J’ai grandi dans une famille religieuse où l’on me voyait comme l’enfant calme, discret, parfois turbulent, mais toujours attaché à la parole de Dieu. Comme beaucoup de jeunes, mes rêves étaient simples : réussir, rendre mes parents fiers, avancer avec droiture.
Le 24 juillet 2018, tout semblait aller dans ce sens : j’avais décroché mon baccalauréat et été orienté à l’Université Félix Houphouët-Boigny. Mes parents pensaient m’offrir les meilleures conditions en me confiant à des proches, à Cocody. Nourriture, électricité, maison confortable : tout semblait réuni pour réussir. Mais derrière les murs de la villa, une autre réalité m’attendait.
Quand le rêve devient cauchemar
Très vite, mes tuteurs ont rejeté la filière que j’avais choisie : la criminologie. Pour eux, ce n’était pas une vraie voie. Alors, au lieu de m’encourager, ils ont commencé à m’empêcher d’étudier. Mes cahiers disparaissaient, mes heures de révisions étaient confisquées.
Chaque jour, je devais me lever à 4h du matin pour accomplir des tâches ménagères sans fin : nettoyage, cuisine, entretien. J’accompagnais mes cousins à l’école, avant de courir à mes cours épuisé. En classe, mes yeux se fermaient malgré moi. Peu à peu, la fatigue s’est transformée en colère, puis en haine silencieuse.
La descente dans l’ombre
Au fil des mois, le mal-être est devenu insupportable. Je n’avais plus goût à la vie, et mes pensées se sont assombries. Plusieurs fois, j’ai cherché à disparaître, à en finir. Mais la mort me fuyait.

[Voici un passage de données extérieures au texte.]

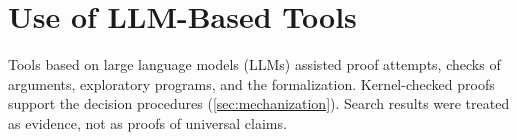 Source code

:\section*{Use of LLM-Based Tools}

Tools based on large language models (LLMs)
assisted proof attempts, checks of arguments, exploratory programs, and the
formalization. Kernel-checked proofs support the decision procedures
(\cref{sec:mechanization}).
Search results were treated as evidence, not as proofs of universal claims.
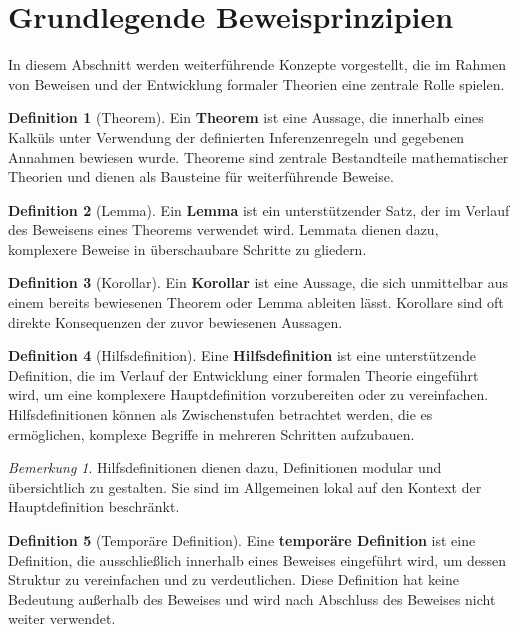 \documentclass{book}
\theoremstyle{plain}
\theoremstyle{remark}
\newtheorem*{remark}{Bemerkung}
\theoremstyle{definition}
\newtheorem{definition}{Definition}[section]
\begin{document}
\section{Grundlegende Beweisprinzipien}

In diesem Abschnitt werden weiterführende Konzepte vorgestellt, die im Rahmen von Beweisen und der Entwicklung formaler Theorien eine zentrale Rolle spielen.


\begin{definition}[Theorem]
Ein \textbf{Theorem} ist eine Aussage, die innerhalb eines Kalküls unter Verwendung der definierten Inferenzenregeln und gegebenen Annahmen bewiesen wurde. Theoreme sind zentrale Bestandteile mathematischer Theorien und dienen als Bausteine für weiterführende Beweise.
\end{definition}

\begin{definition}[Lemma]
Ein \textbf{Lemma} ist ein unterstützender Satz, der im Verlauf des Beweisens eines Theorems verwendet wird. Lemmata dienen dazu, komplexere Beweise in überschaubare Schritte zu gliedern.
\end{definition}

\begin{definition}[Korollar]
Ein \textbf{Korollar} ist eine Aussage, die sich unmittelbar aus einem bereits bewiesenen Theorem oder Lemma ableiten lässt. Korollare sind oft direkte Konsequenzen der zuvor bewiesenen Aussagen.
\end{definition}

\begin{definition}[Hilfsdefinition]
Eine \textbf{Hilfsdefinition} ist eine unterstützende Definition, die im Verlauf der Entwicklung einer formalen Theorie eingeführt wird, um eine komplexere Hauptdefinition vorzubereiten oder zu vereinfachen. Hilfsdefinitionen können als Zwischenstufen betrachtet werden, die es ermöglichen, komplexe Begriffe in mehreren Schritten aufzubauen.
\end{definition}

\begin{remark}
Hilfsdefinitionen dienen dazu, Definitionen modular und übersichtlich zu gestalten. Sie sind im Allgemeinen lokal auf den Kontext der Hauptdefinition beschränkt.
\end{remark}

\begin{definition}[Temporäre Definition]
Eine \textbf{temporäre Definition} ist eine Definition, die ausschließlich innerhalb eines Beweises eingeführt wird, um dessen Struktur zu vereinfachen und zu verdeutlichen. Diese Definition hat keine Bedeutung außerhalb des Beweises und wird nach Abschluss des Beweises nicht weiter verwendet.
\end{definition}
\end{document}
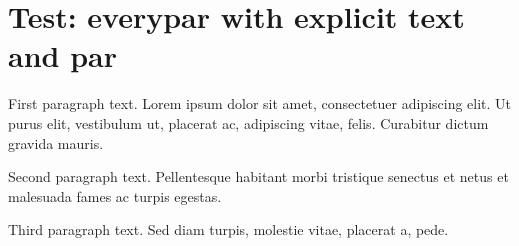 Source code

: \documentclass[11pt,a4paper]{article}
\begin{document}
\section{Test: everypar with explicit text and par}

\noindent
{}
%
First paragraph text. Lorem ipsum dolor sit amet, consectetuer adipiscing elit. Ut purus elit, vestibulum ut, placerat ac, adipiscing vitae, felis. Curabitur dictum gravida mauris.

Second paragraph text. Pellentesque habitant morbi tristique senectus et netus et malesuada fames ac turpis egestas.

Third paragraph text. Sed diam turpis, molestie vitae, placerat a, pede.

\everypar{}%
\end{document}

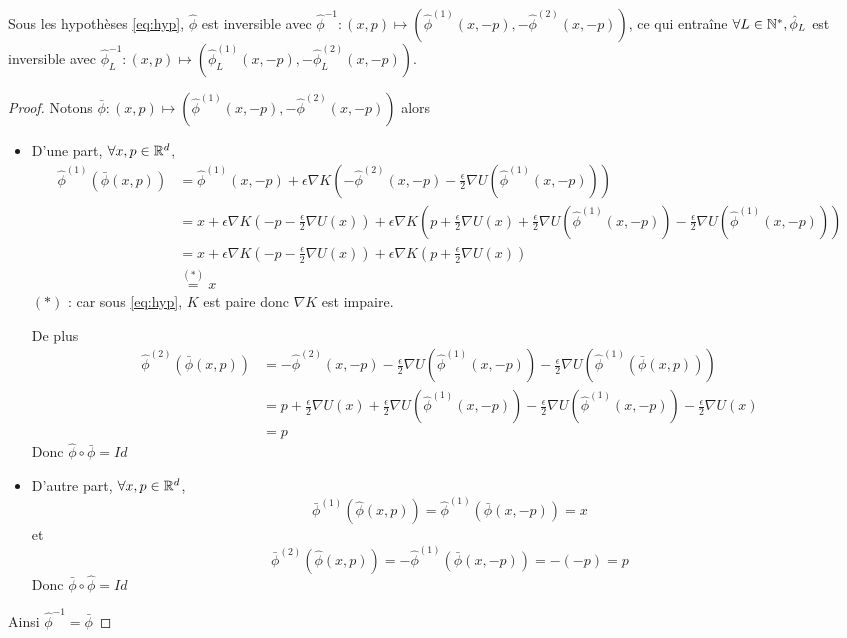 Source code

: \documentclass[10pt,a4paper]{article}
\begin{document}
\begin{Prop}[réversibilité]\label{prop:rev-leapfrog}
  Sous les hypothèses \eqref{eq:hyp}, $\hat{\phi}$ est inversible avec $\hat{\phi}^{-1} : (x,p) \mapsto (\hat{\phi}^{(1)}(x,-p), -\hat{\phi}^{(2)}(x,-p))$, ce qui entraîne $\forall L \in \mathbb{N}^*, \hat{\phi}_L$ est inversible avec $\hat{\phi}_L^{-1} : (x,p) \mapsto (\hat{\phi}_L^{(1)}(x,-p), -\hat{\phi}_L^{(2)}(x,-p))$. 
\end{Prop}
\begin{proof}
  Notons $\bar{\phi} : (x,p) \mapsto (\hat{\phi}^{(1)}(x,-p), -\hat{\phi}^{(2)}(x,-p))$ alors
  \begin{itemize}
  \item D'une part,  $\forall x,p \in \mathbb{R}^d$, 
    \begin{align*}
      \hat{\phi}^{(1)} (\bar{\phi}(x,p))
      &= \hat{\phi}^{(1)}(x,-p) + \epsilon \nabla K \left( -\hat{\phi}^{(2)}(x,-p) - \frac{\epsilon}{2} \nabla U (\hat{\phi}^{(1)}(x,-p)) \right) \\
      &= x + \epsilon \nabla K \left(-p - \frac{\epsilon}{2} \nabla U(x) \right) + \epsilon \nabla K \left(p + \frac{\epsilon}{2} \nabla U(x) + \frac{\epsilon}{2} \nabla U(\hat{\phi}^{(1)}(x,-p)) - \frac{\epsilon}{2} \nabla U (\hat{\phi}^{(1)}(x,-p)) \right) \\
      &= x + \epsilon \nabla K \left(-p - \frac{\epsilon}{2} \nabla U(x) \right) + \epsilon \nabla K \left(p + \frac{\epsilon}{2} \nabla U(x)\right) \\
      &\overset{(*)}{=} x 
    \end{align*}
    $(*)$ : car sous \eqref{eq:hyp}, $K$ est paire donc $\nabla K$ est impaire. 

    De plus
    \begin{align*}
      \hat{\phi}^{(2)}(\bar{\phi}(x,p))
      &= -\hat{\phi}^{(2)}(x,-p) - \frac{\epsilon}{2} \nabla U(\hat{\phi}^{(1)}(x,-p)) - \frac{\epsilon}{2} \nabla U(\hat{\phi}^{(1)}(\bar{\phi}(x,p))) \\
      &= p + \frac{\epsilon}{2} \nabla U(x) + \frac{\epsilon}{2} \nabla U(\hat{\phi}^{(1)}(x,-p)) - \frac{\epsilon}{2} \nabla U( \hat{\phi}^{(1)}(x,-p)) - \frac{\epsilon}{2} \nabla U(x) \\
      &= p
    \end{align*}
    Donc $\hat{\phi} \circ \bar{\phi} = Id$
\item D'autre part, $\forall x,p \in \mathbb{R}^d$, 
  $$
  \bar{\phi}^{(1)} (\hat{\phi}(x,p)) = \hat{\phi}^{(1)} (\bar{\phi}(x,-p)) = x 
  $$
  et
  $$
  \bar{\phi}^{(2)} (\hat{\phi}(x,p)) = - \hat{\phi}^{(1)} (\bar{\phi}(x,-p)) = -(-p) = p
  $$
    Donc $\bar{\phi} \circ \hat{\phi} = Id$
  \end{itemize}
  Ainsi $\hat{\phi}^{-1} = \bar{\phi}$
\end{proof}
\end{document}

Ne trouvant aucun soutien, je me suis réfugié dans des échappatoires dangereuses : d’abord la drogue, ensuite l’alcool, puis les excès en tout genre. Chaque fois que je pensais y trouver un soulagement, je m’enfonçais un peu plus.
Mon quotidien est devenu un mélange de dépendances, d’errances nocturnes et de solitude. J’étais devenu l’ombre de moi-même.
La prison intérieure
Même si j’ai échappé de justesse à des arrestations et à des drames plus graves, je savais que j’étais déjà prisonnier. Prisonnier de mes choix, de mes addictions, de ma haine et de mes blessures intérieures.
Je m’isolais de plus en plus, noyant mes jours dans l’alcool, la pornographie et les dérives. Je ne reconnaissais plus l’enfant que j’avais été, ni les rêves qui m’avaient animé.
Un cri pour ne pas sombrer
Aujourd’hui, si je partage cette histoire, ce n’est pas pour choquer. C’est pour prévenir. Parce que je sais qu’il y a d’autres jeunes comme moi, d’autres étudiants, d’autres enfants de familles respectables qui se perdent dans le silence de leur souffrance.
Une mauvaise orientation, une famille toxique, un sentiment d’abandon… et la vie bascule.